The polyurethane polyethers may comprise at least two hydrocarbon-based lipophilic chains comprising from 6 to 30 carbon atoms, separated by a hydrophilic block, the hydrocarbon-based chains optionally having at least one pendent chains, or chains at the end of the hydrophilic block. In addition, the polymer may comprise a hydrocarbon-based chain at one end or at both ends of a hydrophilic block.

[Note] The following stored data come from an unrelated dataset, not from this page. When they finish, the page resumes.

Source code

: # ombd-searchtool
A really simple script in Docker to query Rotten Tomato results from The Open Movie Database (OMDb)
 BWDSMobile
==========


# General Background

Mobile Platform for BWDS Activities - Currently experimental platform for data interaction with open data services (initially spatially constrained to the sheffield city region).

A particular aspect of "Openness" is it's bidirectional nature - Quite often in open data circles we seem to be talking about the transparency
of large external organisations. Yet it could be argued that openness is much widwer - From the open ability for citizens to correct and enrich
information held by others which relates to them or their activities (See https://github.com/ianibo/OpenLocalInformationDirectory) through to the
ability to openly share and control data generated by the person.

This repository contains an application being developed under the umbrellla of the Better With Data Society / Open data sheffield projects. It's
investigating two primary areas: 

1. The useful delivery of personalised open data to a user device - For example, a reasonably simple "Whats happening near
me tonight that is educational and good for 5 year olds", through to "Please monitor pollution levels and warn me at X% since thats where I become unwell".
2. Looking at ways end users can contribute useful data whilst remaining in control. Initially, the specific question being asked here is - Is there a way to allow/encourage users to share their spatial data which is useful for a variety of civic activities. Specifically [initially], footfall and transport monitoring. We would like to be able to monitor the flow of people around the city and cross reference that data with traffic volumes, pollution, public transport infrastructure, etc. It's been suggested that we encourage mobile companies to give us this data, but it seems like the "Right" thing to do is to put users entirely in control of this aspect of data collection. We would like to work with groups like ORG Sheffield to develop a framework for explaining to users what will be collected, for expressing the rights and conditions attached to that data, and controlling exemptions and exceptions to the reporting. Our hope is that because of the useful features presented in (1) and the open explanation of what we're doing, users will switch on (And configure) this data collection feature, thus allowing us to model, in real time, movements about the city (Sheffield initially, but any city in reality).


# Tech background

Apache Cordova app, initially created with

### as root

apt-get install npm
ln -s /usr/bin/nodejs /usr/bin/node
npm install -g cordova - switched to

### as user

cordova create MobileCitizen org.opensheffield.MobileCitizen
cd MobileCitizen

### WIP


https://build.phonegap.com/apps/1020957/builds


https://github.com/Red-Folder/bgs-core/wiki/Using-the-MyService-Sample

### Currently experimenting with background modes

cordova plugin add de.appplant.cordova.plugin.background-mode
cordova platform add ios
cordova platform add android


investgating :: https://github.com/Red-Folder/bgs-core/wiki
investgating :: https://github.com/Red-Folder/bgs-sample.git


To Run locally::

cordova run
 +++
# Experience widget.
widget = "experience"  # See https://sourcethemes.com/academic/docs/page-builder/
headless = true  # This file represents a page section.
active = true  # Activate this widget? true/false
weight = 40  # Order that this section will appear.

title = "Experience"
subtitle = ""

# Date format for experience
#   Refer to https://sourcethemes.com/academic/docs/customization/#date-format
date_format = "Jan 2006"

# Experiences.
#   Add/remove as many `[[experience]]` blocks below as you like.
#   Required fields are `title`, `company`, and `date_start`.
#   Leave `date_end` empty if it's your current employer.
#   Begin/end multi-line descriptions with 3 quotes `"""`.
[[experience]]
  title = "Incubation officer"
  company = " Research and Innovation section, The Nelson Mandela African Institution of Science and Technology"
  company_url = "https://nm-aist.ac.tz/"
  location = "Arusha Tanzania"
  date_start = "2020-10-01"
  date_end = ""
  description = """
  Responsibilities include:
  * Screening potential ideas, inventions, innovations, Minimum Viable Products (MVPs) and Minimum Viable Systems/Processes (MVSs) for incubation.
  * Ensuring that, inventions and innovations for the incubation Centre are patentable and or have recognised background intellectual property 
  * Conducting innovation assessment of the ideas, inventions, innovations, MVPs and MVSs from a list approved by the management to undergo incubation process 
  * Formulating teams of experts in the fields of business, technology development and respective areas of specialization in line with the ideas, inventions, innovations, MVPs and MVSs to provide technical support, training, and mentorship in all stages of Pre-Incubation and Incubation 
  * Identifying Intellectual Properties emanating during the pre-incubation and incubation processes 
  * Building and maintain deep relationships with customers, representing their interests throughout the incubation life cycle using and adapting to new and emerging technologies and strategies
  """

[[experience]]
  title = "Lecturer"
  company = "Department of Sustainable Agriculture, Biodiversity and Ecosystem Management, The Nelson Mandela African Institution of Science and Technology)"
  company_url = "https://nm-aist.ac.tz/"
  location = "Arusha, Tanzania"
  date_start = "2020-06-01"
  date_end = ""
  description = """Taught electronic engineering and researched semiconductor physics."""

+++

The polyurethane polyethers may be multiblock, for example, triblock form. Hydrophobic blocks may, for example, be at each end of the chain (for example: triblock copolymer with a hydrophilic central block) or distributed both at the ends and in the chain (for example: multiblock copolymer). These same polymers may also be chosen, for example, from graft polymers and starburst polymers.

The nonionic fatty-chain polyurethane polyethers may be, for example, triblock copolymers in which the hydrophilic block is a polyoxyethylenated chain comprising from 50 to 1 000 oxyethylene groups. The nonionic polyurethane polyethers comprise a urethane linkage between the hydrophilic blocks, whence arises the name.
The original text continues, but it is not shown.